期刊
CURRENT OPINION IN ANESTHESIOLOGY
卷 24, 期 2, 页码 214-218出版社
LIPPINCOTT WILLIAMS & WILKINS
DOI: 10.1097/ACO.0b013e3283440185
关键词
controlled mechanical ventilation; diaphragm; muscle atrophy; ventilator-induced lung injury
Purpose of review It has become clear from experimental data that prolonged mechanical ventilation can induce diaphragm dysfunction, also known as ventilator-induced diaphragm dysfunction. In this article we will discuss most recent understanding on ventilator-induced diaphragm dysfunction and data on diaphragm dysfunction in patients. Recent findings Over the last year several studies confirmed the existence of diaphragm dysfunction in patients.
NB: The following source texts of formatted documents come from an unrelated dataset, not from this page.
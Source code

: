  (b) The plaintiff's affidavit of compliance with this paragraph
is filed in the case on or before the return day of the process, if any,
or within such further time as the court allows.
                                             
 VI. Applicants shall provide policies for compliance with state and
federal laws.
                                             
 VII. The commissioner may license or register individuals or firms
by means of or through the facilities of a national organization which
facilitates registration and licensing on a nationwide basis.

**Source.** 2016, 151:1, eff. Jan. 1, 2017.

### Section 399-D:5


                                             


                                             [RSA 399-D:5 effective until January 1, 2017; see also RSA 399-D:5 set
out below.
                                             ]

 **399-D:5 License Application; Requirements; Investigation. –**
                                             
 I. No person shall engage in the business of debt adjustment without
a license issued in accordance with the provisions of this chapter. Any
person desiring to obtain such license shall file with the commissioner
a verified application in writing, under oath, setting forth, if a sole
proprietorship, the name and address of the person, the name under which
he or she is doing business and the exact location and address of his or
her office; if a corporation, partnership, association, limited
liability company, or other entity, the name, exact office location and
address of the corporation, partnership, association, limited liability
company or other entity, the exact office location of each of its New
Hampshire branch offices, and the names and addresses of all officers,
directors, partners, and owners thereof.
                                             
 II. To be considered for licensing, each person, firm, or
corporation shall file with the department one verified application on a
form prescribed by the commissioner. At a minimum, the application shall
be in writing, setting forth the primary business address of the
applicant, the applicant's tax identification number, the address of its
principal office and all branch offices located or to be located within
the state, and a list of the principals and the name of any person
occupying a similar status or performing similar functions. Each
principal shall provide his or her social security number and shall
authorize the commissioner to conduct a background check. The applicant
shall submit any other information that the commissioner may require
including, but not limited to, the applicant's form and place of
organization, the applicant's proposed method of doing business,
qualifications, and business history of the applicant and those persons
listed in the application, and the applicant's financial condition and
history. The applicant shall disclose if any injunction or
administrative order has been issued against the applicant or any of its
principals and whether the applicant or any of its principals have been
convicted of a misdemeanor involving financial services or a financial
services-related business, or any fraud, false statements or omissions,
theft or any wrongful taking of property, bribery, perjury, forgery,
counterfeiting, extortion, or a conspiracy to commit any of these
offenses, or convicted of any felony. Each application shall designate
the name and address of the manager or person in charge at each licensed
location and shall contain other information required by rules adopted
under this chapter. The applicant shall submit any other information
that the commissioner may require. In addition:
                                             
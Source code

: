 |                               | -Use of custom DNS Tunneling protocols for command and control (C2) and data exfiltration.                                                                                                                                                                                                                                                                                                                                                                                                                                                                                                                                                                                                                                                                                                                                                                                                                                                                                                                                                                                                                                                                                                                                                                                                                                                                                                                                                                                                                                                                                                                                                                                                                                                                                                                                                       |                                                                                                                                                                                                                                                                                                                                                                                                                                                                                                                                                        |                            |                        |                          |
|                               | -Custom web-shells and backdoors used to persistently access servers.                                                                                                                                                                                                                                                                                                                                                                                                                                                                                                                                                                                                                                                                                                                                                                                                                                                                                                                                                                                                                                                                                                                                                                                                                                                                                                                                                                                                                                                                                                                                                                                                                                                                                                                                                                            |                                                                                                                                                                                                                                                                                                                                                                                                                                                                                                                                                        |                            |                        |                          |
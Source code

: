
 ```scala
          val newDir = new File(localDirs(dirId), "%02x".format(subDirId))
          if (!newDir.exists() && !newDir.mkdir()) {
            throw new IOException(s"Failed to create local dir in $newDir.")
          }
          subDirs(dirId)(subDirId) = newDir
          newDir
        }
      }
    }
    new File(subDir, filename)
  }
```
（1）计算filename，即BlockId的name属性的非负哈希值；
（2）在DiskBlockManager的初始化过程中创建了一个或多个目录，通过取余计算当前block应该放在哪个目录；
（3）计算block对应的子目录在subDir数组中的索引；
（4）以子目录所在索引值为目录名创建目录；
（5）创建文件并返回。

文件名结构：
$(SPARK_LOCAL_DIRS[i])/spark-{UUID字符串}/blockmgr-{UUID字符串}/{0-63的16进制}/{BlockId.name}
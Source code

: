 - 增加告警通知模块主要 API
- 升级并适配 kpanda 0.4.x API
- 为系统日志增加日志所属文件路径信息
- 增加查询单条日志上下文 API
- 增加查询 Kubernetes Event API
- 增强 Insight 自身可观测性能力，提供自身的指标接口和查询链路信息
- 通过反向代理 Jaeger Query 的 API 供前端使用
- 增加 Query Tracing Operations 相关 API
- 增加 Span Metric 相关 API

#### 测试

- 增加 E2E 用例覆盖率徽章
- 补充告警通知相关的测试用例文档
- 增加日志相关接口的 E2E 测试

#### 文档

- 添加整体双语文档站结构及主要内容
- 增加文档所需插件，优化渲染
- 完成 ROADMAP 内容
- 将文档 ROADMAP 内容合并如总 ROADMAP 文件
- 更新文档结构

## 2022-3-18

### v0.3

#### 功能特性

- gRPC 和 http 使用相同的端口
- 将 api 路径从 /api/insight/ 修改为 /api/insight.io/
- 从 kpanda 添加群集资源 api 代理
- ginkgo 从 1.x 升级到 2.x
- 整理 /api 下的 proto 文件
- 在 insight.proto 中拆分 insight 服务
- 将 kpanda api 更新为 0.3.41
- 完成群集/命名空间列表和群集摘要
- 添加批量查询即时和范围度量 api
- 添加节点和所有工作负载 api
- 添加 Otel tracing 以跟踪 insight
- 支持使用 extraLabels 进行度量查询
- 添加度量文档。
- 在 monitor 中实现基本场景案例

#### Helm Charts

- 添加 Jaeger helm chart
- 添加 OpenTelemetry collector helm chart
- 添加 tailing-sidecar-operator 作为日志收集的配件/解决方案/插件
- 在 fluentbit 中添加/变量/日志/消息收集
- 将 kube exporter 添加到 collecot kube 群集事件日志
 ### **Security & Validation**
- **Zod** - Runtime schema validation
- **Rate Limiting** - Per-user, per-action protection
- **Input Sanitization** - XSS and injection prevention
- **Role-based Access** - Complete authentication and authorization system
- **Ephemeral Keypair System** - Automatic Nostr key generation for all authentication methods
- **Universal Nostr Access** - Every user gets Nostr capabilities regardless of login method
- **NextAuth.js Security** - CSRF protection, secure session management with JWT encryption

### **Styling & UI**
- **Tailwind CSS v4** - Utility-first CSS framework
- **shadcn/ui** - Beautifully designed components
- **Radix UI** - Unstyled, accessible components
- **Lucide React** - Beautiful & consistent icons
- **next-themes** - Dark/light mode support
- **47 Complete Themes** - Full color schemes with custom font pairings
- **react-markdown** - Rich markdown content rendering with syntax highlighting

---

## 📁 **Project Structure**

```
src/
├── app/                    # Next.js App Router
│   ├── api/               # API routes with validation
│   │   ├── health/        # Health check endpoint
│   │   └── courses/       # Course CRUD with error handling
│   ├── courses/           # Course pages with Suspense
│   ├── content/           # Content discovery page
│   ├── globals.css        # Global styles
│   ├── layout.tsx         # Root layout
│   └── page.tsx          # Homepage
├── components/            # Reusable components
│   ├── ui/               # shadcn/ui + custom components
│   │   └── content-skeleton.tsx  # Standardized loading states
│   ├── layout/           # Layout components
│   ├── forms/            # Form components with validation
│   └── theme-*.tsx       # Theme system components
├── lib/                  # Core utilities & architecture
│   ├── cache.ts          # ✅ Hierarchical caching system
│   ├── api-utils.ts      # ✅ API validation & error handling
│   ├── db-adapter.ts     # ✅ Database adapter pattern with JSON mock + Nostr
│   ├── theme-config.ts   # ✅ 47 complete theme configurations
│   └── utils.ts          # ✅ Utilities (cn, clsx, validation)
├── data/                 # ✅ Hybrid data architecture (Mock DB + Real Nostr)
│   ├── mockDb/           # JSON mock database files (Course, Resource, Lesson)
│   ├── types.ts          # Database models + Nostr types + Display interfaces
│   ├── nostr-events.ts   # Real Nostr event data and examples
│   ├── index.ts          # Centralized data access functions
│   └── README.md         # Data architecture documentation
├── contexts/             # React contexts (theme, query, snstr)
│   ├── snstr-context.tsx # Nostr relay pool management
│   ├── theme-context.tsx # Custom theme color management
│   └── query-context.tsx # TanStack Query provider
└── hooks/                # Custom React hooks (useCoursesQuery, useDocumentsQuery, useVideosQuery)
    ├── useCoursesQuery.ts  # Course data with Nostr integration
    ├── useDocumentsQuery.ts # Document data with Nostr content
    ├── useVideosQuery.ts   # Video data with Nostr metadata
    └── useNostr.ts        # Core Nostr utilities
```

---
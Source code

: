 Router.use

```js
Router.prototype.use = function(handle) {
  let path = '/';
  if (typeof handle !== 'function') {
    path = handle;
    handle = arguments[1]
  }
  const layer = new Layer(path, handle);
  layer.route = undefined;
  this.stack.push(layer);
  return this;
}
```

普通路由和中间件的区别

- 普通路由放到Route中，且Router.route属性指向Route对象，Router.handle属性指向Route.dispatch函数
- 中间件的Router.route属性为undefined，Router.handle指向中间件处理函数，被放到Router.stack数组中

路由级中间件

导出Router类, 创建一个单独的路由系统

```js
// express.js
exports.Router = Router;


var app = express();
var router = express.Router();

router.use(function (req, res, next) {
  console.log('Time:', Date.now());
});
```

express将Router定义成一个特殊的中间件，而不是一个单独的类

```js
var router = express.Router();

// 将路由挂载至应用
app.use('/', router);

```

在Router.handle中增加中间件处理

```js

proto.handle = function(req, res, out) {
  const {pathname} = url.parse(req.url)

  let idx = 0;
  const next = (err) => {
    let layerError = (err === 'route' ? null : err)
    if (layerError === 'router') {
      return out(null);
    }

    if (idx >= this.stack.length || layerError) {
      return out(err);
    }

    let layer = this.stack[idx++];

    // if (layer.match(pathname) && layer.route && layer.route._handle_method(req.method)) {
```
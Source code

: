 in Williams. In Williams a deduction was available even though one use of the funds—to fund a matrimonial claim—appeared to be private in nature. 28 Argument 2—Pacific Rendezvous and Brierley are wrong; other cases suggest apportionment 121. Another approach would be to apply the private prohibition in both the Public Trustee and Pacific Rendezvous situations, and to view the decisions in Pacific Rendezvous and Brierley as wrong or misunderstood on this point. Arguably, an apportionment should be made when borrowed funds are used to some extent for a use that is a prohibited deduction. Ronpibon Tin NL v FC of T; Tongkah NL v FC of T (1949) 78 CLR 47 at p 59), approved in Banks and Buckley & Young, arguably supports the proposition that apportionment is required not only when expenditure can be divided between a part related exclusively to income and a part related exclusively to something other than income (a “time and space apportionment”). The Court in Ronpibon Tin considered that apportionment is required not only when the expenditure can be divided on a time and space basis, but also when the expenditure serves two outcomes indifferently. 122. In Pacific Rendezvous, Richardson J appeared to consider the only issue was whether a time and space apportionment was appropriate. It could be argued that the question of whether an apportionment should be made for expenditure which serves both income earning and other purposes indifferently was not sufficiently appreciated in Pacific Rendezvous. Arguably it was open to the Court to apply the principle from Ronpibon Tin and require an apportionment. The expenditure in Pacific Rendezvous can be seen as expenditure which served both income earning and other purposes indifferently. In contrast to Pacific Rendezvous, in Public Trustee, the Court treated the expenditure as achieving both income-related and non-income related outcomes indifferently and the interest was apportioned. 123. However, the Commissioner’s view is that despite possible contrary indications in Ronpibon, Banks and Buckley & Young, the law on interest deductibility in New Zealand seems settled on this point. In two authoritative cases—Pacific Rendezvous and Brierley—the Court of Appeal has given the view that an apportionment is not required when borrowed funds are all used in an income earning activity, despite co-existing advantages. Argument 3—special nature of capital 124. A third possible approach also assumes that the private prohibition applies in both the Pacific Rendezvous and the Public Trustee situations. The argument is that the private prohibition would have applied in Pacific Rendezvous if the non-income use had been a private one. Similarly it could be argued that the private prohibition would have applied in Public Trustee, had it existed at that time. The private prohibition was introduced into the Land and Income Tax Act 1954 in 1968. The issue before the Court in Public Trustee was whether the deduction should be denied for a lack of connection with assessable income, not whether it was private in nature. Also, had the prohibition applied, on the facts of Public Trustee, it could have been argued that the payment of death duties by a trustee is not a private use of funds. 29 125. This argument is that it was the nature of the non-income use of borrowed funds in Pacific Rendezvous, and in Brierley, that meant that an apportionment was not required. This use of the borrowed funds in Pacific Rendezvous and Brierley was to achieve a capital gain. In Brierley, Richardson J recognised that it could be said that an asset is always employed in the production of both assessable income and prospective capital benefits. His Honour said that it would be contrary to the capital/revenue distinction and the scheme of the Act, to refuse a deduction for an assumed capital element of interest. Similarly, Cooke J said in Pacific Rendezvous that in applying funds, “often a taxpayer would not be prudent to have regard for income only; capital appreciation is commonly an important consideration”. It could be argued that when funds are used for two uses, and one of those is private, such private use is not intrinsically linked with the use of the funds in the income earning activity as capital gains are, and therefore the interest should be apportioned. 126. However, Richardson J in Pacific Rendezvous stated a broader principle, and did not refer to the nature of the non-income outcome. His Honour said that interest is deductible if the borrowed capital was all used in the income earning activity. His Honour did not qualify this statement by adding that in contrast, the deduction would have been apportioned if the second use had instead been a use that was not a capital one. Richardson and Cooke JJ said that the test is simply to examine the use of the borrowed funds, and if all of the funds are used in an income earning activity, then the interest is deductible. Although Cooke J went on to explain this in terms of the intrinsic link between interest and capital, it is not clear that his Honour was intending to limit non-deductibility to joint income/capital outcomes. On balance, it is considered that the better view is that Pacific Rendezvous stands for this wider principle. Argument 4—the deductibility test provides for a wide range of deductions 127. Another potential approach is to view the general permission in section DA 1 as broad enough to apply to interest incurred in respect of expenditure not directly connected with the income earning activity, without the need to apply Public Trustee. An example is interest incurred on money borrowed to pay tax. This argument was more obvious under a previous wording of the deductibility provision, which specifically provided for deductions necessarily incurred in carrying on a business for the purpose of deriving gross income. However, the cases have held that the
Known atrophy pathways are activated in patients undergoing prolonged conventional ventilation resulting in muscle proteolysis and a decrease in myofiber content. The loss of diaphragm force is time-dependent, but current data do not distinguish between the role played by other factors involved in diaphragm dysfunction. Summary Diaphragm dysfunction occurs in patients, especially when ventilated with controlled modes of ventilation that minimize diaphragm activity. Time on the ventilator seems to be one of the biggest risk factors resulting in difficulties in weaning patients and prolonging time on the ventilator. Future trials should investigate whether improved patient - ventilator synchrony can reduce ventilator-induced diaphragm dysfunction and decrease weaning failure.